Report each line from the entries in which "佛已出世" can be found.

[Dataset entries]
----------
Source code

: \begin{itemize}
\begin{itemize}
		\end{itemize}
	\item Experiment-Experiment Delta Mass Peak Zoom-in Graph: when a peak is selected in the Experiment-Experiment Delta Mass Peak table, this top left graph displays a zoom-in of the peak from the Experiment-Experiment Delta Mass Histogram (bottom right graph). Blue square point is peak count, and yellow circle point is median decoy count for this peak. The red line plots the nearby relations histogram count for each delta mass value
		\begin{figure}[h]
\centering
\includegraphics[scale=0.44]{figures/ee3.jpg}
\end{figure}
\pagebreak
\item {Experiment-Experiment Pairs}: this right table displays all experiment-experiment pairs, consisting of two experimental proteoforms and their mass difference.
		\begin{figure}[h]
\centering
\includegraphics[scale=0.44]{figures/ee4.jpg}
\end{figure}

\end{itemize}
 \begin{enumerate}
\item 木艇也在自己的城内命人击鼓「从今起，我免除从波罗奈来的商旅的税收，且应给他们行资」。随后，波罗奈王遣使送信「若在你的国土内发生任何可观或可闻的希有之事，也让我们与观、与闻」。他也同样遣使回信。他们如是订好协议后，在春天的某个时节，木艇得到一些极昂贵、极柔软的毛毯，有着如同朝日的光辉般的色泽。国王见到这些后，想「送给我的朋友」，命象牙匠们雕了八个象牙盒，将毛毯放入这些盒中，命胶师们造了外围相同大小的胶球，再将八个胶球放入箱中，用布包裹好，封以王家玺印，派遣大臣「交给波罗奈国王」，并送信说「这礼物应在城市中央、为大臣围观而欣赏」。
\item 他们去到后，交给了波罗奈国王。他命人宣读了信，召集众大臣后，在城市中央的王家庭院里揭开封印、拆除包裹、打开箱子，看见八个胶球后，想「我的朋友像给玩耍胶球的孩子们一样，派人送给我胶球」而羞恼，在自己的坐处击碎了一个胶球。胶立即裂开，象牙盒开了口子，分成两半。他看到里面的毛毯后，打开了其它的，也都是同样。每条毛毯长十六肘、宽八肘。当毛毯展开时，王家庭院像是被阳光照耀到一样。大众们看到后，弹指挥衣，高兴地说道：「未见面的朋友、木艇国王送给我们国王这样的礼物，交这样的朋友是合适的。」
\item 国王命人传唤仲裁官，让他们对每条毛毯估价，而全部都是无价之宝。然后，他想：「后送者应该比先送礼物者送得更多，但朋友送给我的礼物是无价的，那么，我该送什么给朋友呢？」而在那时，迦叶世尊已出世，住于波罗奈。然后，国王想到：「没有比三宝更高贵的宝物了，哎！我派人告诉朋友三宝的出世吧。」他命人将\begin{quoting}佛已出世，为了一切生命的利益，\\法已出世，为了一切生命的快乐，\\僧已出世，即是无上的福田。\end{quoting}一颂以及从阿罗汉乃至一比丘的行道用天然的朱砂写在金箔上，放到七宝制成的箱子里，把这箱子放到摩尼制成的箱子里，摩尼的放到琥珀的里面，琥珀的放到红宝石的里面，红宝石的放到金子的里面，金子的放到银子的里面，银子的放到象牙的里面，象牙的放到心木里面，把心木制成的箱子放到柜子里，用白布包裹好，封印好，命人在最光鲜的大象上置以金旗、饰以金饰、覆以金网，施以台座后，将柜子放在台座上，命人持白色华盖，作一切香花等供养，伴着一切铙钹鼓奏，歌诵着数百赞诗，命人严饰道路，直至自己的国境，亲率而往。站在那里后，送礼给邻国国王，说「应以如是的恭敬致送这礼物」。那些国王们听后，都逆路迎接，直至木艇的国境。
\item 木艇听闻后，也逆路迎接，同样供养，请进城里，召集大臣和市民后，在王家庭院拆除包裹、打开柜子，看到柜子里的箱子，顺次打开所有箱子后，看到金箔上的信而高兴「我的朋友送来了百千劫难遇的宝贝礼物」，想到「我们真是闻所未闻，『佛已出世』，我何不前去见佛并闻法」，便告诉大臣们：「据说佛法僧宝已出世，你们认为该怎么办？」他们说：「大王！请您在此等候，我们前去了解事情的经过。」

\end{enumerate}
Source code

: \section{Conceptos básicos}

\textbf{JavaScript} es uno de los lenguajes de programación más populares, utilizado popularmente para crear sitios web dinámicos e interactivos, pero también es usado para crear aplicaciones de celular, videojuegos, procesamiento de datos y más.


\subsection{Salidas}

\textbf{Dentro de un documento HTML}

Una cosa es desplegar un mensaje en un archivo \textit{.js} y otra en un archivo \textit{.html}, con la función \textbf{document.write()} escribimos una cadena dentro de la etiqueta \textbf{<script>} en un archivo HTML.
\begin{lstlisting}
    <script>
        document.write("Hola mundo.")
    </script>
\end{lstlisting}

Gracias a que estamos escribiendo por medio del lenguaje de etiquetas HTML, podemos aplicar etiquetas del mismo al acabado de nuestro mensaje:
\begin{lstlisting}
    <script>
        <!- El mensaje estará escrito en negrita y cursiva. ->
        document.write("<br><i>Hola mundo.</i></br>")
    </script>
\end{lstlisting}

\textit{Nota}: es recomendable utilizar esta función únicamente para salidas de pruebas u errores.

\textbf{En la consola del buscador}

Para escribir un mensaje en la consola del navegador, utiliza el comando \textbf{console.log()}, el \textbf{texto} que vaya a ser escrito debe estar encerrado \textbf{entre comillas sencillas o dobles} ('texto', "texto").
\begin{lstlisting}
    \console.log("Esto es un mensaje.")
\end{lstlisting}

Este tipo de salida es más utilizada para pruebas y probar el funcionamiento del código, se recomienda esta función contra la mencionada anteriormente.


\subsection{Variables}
----------
# [Task result]
\item 国王命人传唤仲裁官，让他们对每条毛毯估价，而全部都是无价之宝。然后，他想：「后送者应该比先送礼物者送得更多，但朋友送给我的礼物是无价的，那么，我该送什么给朋友呢？」而在那时，迦叶世尊已出世，住于波罗奈。然后，国王想到：「没有比三宝更高贵的宝物了，哎！我派人告诉朋友三宝的出世吧。」他命人将\begin{quoting}佛已出世，为了一切生命的利益，\\法已出世，为了一切生命的快乐，\\僧已出世，即是无上的福田。\end{quoting}一颂以及从阿罗汉乃至一比丘的行道用天然的朱砂写在金箔上，放到七宝制成的箱子里，把这箱子放到摩尼制成的箱子里，摩尼的放到琥珀的里面，琥珀的放到红宝石的里面，红宝石的放到金子的里面，金子的放到银子的里面，银子的放到象牙的里面，象牙的放到心木里面，把心木制成的箱子放到柜子里，用白布包裹好，封印好，命人在最光鲜的大象上置以金旗、饰以金饰、覆以金网，施以台座后，将柜子放在台座上，命人持白色华盖，作一切香花等供养，伴着一切铙钹鼓奏，歌诵着数百赞诗，命人严饰道路，直至自己的国境，亲率而往。站在那里后，送礼给邻国国王，说「应以如是的恭敬致送这礼物」。那些国王们听后，都逆路迎接，直至木艇的国境。
\item 木艇听闻后，也逆路迎接，同样供养，请进城里，召集大臣和市民后，在王家庭院拆除包裹、打开柜子，看到柜子里的箱子，顺次打开所有箱子后，看到金箔上的信而高兴「我的朋友送来了百千劫难遇的宝贝礼物」，想到「我们真是闻所未闻，『佛已出世』，我何不前去见佛并闻法」，便告诉大臣们：「据说佛法僧宝已出世，你们认为该怎么办？」他们说：「大王！请您在此等候，我们前去了解事情的经过。」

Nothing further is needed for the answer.